If a blockchain finalizes (using say Casper), this pretty much make it a solution of a binary consensus problem.

Indeed, you can simply deploy a smartcontract that collect votes of byzantine generals, and once the SC collect 2 t + 1 votes , it will solve the binary consensus problem by simply choosing the the majority vote (1 or 0).

So any finalizing blockchain leads to a practical solution of binary consensus, which is, as we suspect O(N^2) at best. No one ever proved that one cant do binary consensus better than O(N^2) but many people tried and did not invent anything better.

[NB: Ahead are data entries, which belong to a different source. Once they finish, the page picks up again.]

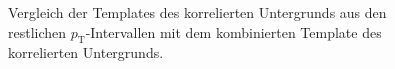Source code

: \begin{figure}[t]
\begin{multicols}{2}
\end{multicols}
\caption{Vergleich der Templates des korrelierten Untergrunds aus den restlichen $p_\text{T}$-Intervallen mit dem kombinierten Template des korrelierten Untergrunds.}
\label{fig:OtherRatios}
\end{figure}
\clearpage



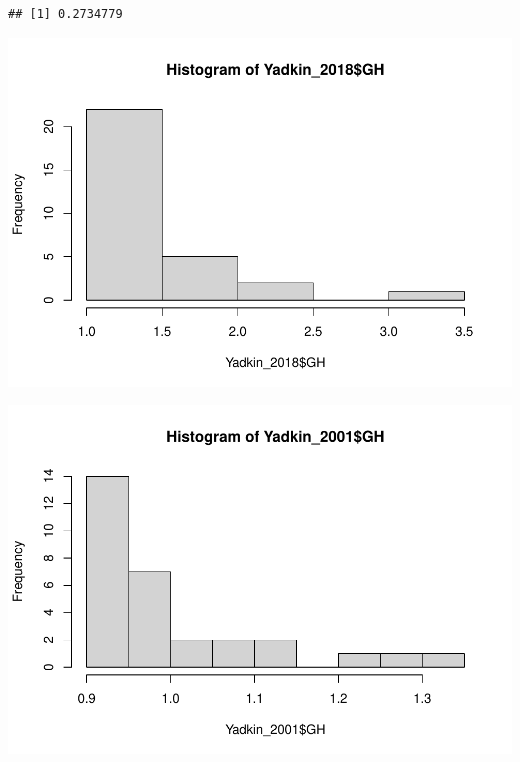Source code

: \documentclass[
  12pt,
]{article}
\newenvironment{Shaded}{\begin{snugshade}}{\end{snugshade}}
\newcommand{\FunctionTok}[1]{\textcolor[rgb]{0.00,0.00,0.00}{#1}}
\newcommand{\NormalTok}[1]{#1}
\newcommand{\SpecialCharTok}[1]{\textcolor[rgb]{0.00,0.00,0.00}{#1}}
\begin{document}
\begin{verbatim}
## [1] 0.2734779
\end{verbatim}

\begin{Shaded}
\end{Shaded}

\includegraphics{Project_Template_files/figure-latex/T-Test-1.pdf}

\begin{Shaded}
\end{Shaded}

\includegraphics{Project_Template_files/figure-latex/T-Test-2.pdf}
\end{document}
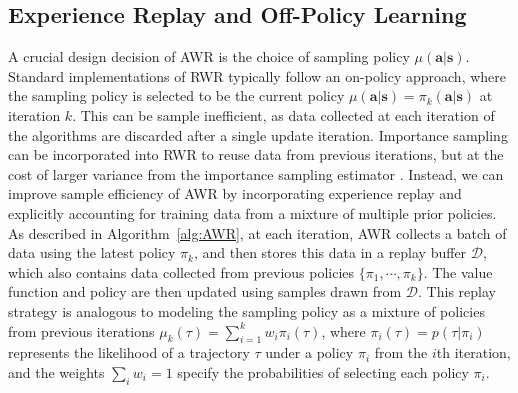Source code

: \documentclass{article} \usepackage{iclr2020_conference,times}
\def\rva{{\mathbf{a}}}
\def\rvs{{\mathbf{s}}}
\newcommand{\weighti}{w_i}
\begin{document}
\subsection{Experience Replay and Off-Policy Learning}
\label{sec:ReplayDerivation}

A crucial design decision of AWR is the choice of sampling policy $\mu(\rva | \rvs)$. Standard implementations of RWR typically follow an on-policy approach, where the sampling policy is selected to be the current policy $\mu(\rva | \rvs) = \pi_k(\rva | \rvs)$ at iteration $k$. This can be sample inefficient, as data collected at each iteration of the algorithms are discarded after a single update iteration. Importance sampling can be incorporated into RWR to reuse data from previous iterations, but at the cost of larger variance from the importance sampling estimator \citep{POWER2008}. Instead, we can improve sample efficiency of AWR by incorporating experience replay and explicitly accounting for training data from a mixture of multiple prior policies.
As described in Algorithm~\ref{alg:AWR}, at each iteration, AWR collects a batch of data using the latest policy $\pi_k$, and then stores this data in a replay buffer $\mathcal{D}$, which also contains data collected from previous policies $\{\pi_1, \cdots, \pi_k\}$. The value function and policy are then updated using samples drawn from $\mathcal{D}$. This replay strategy is analogous to modeling the sampling policy as a mixture of policies from previous iterations ${\mu_k(\tau) = \sum_{i = 1}^k \weighti \pi_i(\tau)}$, where $\pi_i(\tau) = p(\tau | \pi_i)$ represents the likelihood of a trajectory $\tau$ under a policy $\pi_i$ from the $i$th iteration, and the weights $\sum_i \weighti = 1$ specify the probabilities of selecting each policy $\pi_i$.
\end{document}
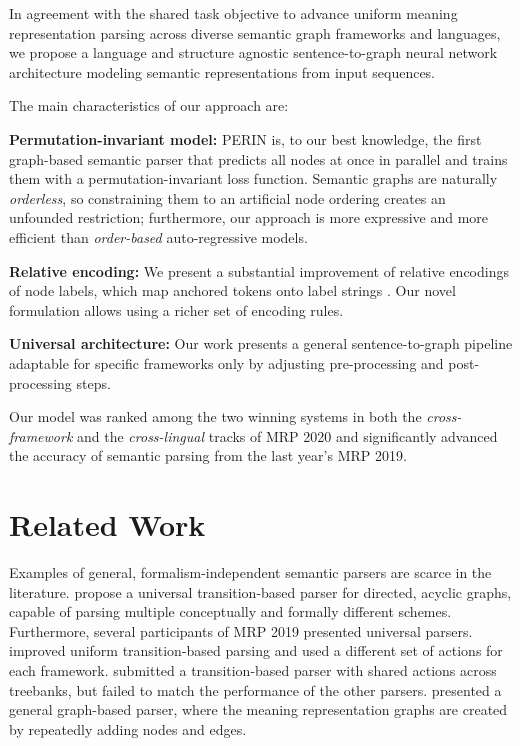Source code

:\documentclass[11pt,a4paper]{article}
\newenvironment{citemize}{\begin{list}{}{\topsep=\smallskipamount\itemsep=1pt\parsep=1pt\labelwidth=.5em}}{\end{list}}
\begin{document}
In agreement with the shared task objective to advance uniform meaning representation parsing across diverse semantic graph frameworks and languages, we propose a language and structure agnostic sentence-to-graph neural network architecture modeling semantic representations from input sequences.

The main characteristics of our approach are:

\begin{citemize}
  \item \textbf{Permutation-invariant model:} PERIN is, to our best
  knowledge, the first graph-based semantic parser that predicts all nodes at once in parallel and trains them with a permutation-invariant loss function. Semantic graphs are naturally \emph{orderless}, so constraining them to an artificial node ordering creates an unfounded restriction; furthermore, our approach is more expressive and more efficient than \emph{order-based} auto-regressive models.
  \item \textbf{Relative encoding:} We present a substantial improvement of relative encodings of node labels, which map anchored tokens onto label strings \cite{Str:Str:19}. Our novel formulation allows using a richer set of encoding rules.
  \item \textbf{Universal architecture:} Our work presents a general sentence-to-graph pipeline adaptable for specific frameworks only by adjusting pre-processing and post-processing steps.
\end{citemize}

\noindent
Our model was ranked among the two winning systems in both the \emph{cross-framework} and the \emph{cross-lingual} tracks of MRP 2020 and significantly advanced the accuracy of semantic parsing from the last year's MRP 2019.
 \section{Related Work}

Examples of general, formalism-independent semantic parsers are scarce in the literature. \citet{hershcovich2018multitask} propose a universal transition-based parser for directed, acyclic graphs, capable of parsing multiple conceptually and formally different schemes. Furthermore, several participants of MRP 2019 presented universal parsers. \citet{Che:Dou:Xu:19} improved uniform transition-based parsing and used a different set of actions for each framework. \citet{Lai:Lo:Leu:19} submitted a transition-based parser with shared actions across treebanks, but failed to match the performance of the other parsers. \citet{Str:Str:19} presented a general graph-based parser, where the meaning representation graphs are created by repeatedly adding nodes and edges.
\end{document}
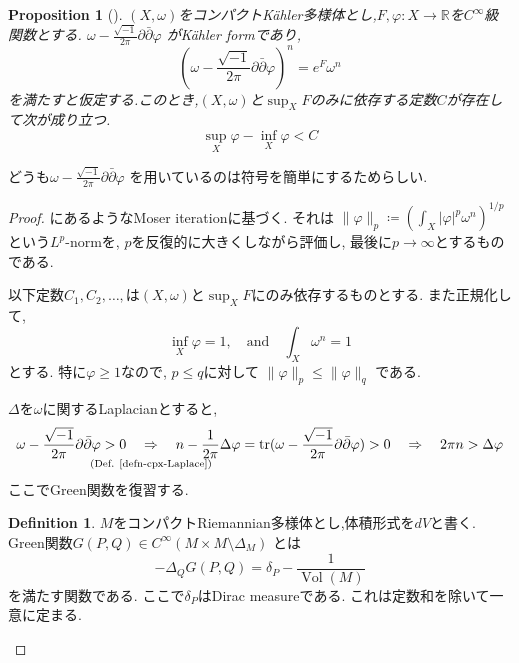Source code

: \documentclass[dvipdfmx,a4paper,11pt]{article} %
\newtheorem{prop}[thm]{Proposition}
\theoremstyle{definition}
\newtheorem{defn}[thm]{Definition}
\theoremstyle{remark}
\numberwithin{equation}{section}
\DeclareMathOperator{\Vol}{Vol}
\newcommand{\underalign}[2]{%
  \quad
  \underset{\mathclap{\raisebox{-1.6ex}{\ensuremath{\scriptstyle #1}}}}{#2}
  \quad
}
\begin{document}
\begin{prop}
[{\cite[Proposition 3.15]{Sze14}}]
$(X,\omega)$をコンパクトK\"ahler多様体とし,$F,\varphi\colon X\to\mathbb{R}$を$C^\infty$級関数とする. $\omega-\frac{\sqrt{-1}}{2\pi}\partial\bar\partial\varphi$
がK\"ahler formであり,
\begin{equation}
\label{eq-Calabi-Yau-eq}
\left(
\omega-\frac{\sqrt{-1}}{2\pi}\partial\bar\partial\varphi
\right)^n
=
e^F\omega^n
\end{equation}
を満たすと仮定する.このとき,$(X,\omega)$と$\sup_XF$のみに依存する定数$C$が存在して次が成り立つ. 
\[
\sup_X\varphi-\inf_X\varphi<C
\]
\end{prop}
どうも\(\omega-\frac{\sqrt{-1}}{2\pi}\partial\bar\partial\varphi
\)
を用いているのは符号を簡単にするためらしい. 
\begin{proof}
\cite[Subsection 3]{Blo07}にあるようなMoser iterationに基づく. それは
\(
\lVert \varphi\rVert_p
\coloneqq 
\left(
\int_X|\varphi|^p\omega^n
\right)^{1/p}
\)
という$L^p$-normを, $p$を反復的に大きくしながら評価し, 最後に$p\to\infty$とするものである.

以下定数$C_1, C_2, \ldots, $は$(X,\omega)$と$\sup_XF$にのみ依存するものとする. 
また正規化して, 
\begin{equation}
\label{eq-normalization-omega}
\inf_X\varphi=1,
\quad \text{and} \quad
\int_X\omega^n=1
\end{equation}
とする. 特に$\varphi\geq1$なので, 
$p\leq q$に対して
\(
\lVert \varphi\rVert_p\leq\lVert \varphi\rVert_q
\)
である. 

$\Delta$を$\omega$に関するLaplacianとすると, 
\begin{equation}
\label{eq-2pin-laplacian}
\omega-\frac{\sqrt{-1}}{2\pi}\partial\bar\partial\varphi>0
\underalign{\text{(Def. \ref{defn-cpx-Laplace})}}{\Rightarrow} 
n-\frac{1}{2\pi}\Delta\varphi
=\operatorname{tr}(\omega-\frac{\sqrt{-1}}{2\pi}\partial\bar\partial\varphi)
>0
\underalign{}{\Rightarrow} 
2\pi n > \Delta\varphi 
\end{equation}
ここでGreen関数を復習する.
\begin{defn}
\(M\)をコンパクトRiemannian多様体とし,体積形式を\(dV\)と書く.
Green関数\(G(P,Q) \in C^{\infty}(M \times M \setminus \Delta_M)\) 
とは
\[
-\Delta_Q G(P,Q)
=
\delta_P-\frac{1}{\Vol(M)}
\]
を満たす関数である. ここで\(\delta_P\)はDirac measureである.
これは定数和を除いて一意に定まる.


\end{defn}
\end{proof}
\end{document}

Based on the hand waving argument above, ETH2 may be made provably live without finalization, but if one wants to finalize, the attacks as described in the paper may be unaddressable.
It is my subjective feeling based on the argument above.

It may be that one needs to act out of the box, in particular involve PoW or VDF to help resolve the deadlock, as I suggest here

Essentially I am suggesting to use a VDF to introduce a new proposer if finalization gets stuck. The proposer can affect things if things are not stuck, since VDF time can be made larger than a typical finalization time.

As far a the block proposal uniqueness is concerned, it can be easily addressed by having a proposal signed by a 2 t + 1 signature of a committee. It is an easy fix which would make ETH2 work much better.

To summarize, I do not have exact proof for what I am stating, but the argument seems pretty strong to me.

Another direction for thinking is how realistic the attacks are. It may be that some of them become impractical when the system grows because computational requirements on the attacker grow fast. Essentially keeping a system in unstable equlibrium requires lots of effort.

It may be that one can do faster binary consensus under the assumption that computational resources of the attacker are finite. It is a really interesting direction of research IMO.

@jneu This is very interesting work, and agreed with @kladkogex that these type of timing attacks apply beyond Eth2 to most PoS I’ve seen.

Beyond halting the protocol, or preventing any finalization, wouldn’t there be the added issue of growing adversarial power.

Namely, this attack could be run recursively, splitting the “left” and “right” votes into “left-left”, “left-right”, “right-left” and “right-right” in a later epoch, and so on. In each of these sub-forks, the power needed to reliably “sway” the vote decreases given honest power is split across each of these forks. Accordingly, this could allow a relatively small adversary not just to delay finality, but to control vote outcomes in the chain when they choose to end the recursion.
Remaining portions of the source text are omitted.